Johnny Depp's legal battle with ex-managers continues; key correspondences made public
On 13 January, 2017 Johnny Depp, like many stars before him, filed a lawsuit against his own lawyers and business managers The Mandel Company, suing The Management Group (TMG) under the charges of gross mismanagement and on occasion outright fraud, in a jury-seeking suit for over $25 million.
“As a result of years of gross mismanagement and sometimes outright fraud, Mr. Depp lost tens of millions of dollars and has been forced to dispose of significant assets to pay for TMG’s self-dealing and gross misconduct. In essence, TMG treated Mr. Depp’s income as their own, available to either TMG or third parties to draw upon as desired,” read the 52-page complaint filed in the Los Angeles Superior Court by the actor and fellow Plaintiff Edward L. White as trustees of the Mooh Investment Trust, as reported by Deadline.

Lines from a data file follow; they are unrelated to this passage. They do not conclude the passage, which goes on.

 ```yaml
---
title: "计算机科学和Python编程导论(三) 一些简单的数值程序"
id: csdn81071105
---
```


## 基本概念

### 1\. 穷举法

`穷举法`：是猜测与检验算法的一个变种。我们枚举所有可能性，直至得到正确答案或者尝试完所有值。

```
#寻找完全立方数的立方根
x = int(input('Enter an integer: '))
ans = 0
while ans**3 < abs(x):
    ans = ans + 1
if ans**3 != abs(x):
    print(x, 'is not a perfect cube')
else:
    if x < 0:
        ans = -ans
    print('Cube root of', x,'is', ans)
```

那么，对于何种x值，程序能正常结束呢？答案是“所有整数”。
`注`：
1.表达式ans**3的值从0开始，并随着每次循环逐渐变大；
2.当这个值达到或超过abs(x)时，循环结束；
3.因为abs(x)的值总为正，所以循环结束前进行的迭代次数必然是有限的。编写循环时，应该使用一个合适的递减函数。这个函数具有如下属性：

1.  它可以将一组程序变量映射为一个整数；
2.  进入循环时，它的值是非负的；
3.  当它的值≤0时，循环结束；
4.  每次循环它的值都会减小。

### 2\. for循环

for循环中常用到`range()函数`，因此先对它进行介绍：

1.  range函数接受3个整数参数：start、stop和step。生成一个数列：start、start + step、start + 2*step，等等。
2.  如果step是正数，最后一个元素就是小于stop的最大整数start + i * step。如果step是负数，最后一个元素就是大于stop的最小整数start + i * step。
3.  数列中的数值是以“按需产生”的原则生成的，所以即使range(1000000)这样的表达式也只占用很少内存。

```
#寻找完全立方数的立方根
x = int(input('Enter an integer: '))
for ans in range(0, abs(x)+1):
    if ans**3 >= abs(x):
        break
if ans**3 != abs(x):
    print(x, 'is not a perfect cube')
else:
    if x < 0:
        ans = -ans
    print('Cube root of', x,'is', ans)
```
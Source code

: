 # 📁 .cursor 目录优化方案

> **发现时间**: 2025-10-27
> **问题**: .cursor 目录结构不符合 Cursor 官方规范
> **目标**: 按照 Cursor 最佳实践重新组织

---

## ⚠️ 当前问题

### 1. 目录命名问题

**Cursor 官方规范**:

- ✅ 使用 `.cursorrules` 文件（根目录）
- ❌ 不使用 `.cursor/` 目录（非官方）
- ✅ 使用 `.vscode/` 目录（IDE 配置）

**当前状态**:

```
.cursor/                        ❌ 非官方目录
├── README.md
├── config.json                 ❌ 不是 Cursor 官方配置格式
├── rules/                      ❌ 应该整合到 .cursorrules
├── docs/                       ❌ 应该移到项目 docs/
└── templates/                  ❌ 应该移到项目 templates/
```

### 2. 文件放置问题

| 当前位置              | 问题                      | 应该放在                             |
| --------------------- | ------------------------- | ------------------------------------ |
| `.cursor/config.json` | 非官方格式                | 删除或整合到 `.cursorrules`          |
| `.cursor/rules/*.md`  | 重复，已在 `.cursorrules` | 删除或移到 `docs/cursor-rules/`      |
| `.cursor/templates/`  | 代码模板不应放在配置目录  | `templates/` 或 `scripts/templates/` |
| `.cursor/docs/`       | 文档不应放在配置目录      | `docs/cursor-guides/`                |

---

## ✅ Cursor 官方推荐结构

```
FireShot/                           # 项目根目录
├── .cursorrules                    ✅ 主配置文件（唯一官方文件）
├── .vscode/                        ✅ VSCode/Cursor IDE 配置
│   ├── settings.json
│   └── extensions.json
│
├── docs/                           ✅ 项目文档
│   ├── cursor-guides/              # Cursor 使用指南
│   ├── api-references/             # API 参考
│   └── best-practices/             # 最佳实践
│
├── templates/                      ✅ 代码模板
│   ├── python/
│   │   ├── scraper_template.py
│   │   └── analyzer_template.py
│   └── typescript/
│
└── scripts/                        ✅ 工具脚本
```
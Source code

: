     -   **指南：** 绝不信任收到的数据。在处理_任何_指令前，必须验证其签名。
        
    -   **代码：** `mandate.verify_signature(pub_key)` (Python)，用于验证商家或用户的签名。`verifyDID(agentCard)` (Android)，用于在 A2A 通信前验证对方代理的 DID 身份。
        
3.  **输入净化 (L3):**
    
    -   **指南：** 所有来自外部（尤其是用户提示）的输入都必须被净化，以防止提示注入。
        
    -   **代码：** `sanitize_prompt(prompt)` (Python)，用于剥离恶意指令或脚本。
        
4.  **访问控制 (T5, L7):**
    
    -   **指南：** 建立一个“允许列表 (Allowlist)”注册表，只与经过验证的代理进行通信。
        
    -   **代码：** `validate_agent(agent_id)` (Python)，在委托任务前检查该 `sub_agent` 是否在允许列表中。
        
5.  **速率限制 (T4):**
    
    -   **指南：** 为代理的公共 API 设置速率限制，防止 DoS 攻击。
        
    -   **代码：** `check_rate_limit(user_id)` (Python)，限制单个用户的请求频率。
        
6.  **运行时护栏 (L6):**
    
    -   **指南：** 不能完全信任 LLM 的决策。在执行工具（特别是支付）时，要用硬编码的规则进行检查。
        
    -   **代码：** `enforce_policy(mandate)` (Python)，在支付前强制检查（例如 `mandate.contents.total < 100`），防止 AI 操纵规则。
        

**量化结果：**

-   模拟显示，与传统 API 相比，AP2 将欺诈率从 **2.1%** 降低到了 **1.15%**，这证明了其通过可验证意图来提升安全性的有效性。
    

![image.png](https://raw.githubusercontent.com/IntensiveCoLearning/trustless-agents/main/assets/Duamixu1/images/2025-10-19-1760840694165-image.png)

The lawsuit alleged 11 complaints in total, that ranged from fraud to professional negligence, to a breach of contract. It also claimed that without a written agreement — TMG paid itself a contingent fee of over $28 million; failed to file for or pay Depp's taxes on time which resulted in penalties and additional fees of over $5.6 million on his federal returns and "loaned" around $10 million to third parties with any proper documentation or verified authorization from Depp himself.
It was only after Depp had fired TMG and hired a new business and account managing service that these findings allegedly came to his knowledge, stated the complaint as reported by the same Deadline report.
Additional to the $25 million sought via compensatory damages by Depp, the suit also asked for a temporary restraining order and a permanent injunction that would stop the defendants from going forth with the foreclosure on Depp's home due to his shaky financial condition.
The Mandel Company then went on to file a countersuit on 31 January against Depp wherein they claimed that Depp and his inner circle had been fully aware of the financial troubles that were being faced by the star.
On 19 June, the lawsuit took a monumental and ugly turn as the management team made key correspondences between themselves and Depp's sister Christi Dembrowski — who was touted to be the actors 'primary representative, personal manager and gate-keeper — his lawyers at Bloom Hergott, and his UTA agent, public. This was a blatant attempt by the management team to squash the attempts of Depp's lawyers to get rid of the subpoenas that have been filed against the aforementioned agencies, as elucidated by a new Deadline report.
The correspondence consisted mainly of email exchanges between Depp's agents, bankers, sister, managers, lawyers and on occasion Depp himself. The correspondence also detailed how Depp's accounts were massively overdrawn by almost $4 million in the latter half of 2009 and how he was very close to borrowing the sum of $1.98 million from the City National Bank in 2015.
There was also one such detailed incident in one of the 11 exibits that were submitted by TMG in which the principal Joel Mandel had an email exchange via which he told Depp to 'take it easy on holiday spending' to which Depp had replied that he would try to keep it in check however he had to give his 'kiddies and famille as good a Christmas as possible', states the same Deadline report.
On the movie front, Depp's plate is full with Murder on the Orient Express, Fantastic Beasts and Where to Find Them 2, Gnomeo & Juliet: Sherlock Gnomes and The Invisible Man all slated for release over 2017 and 2018.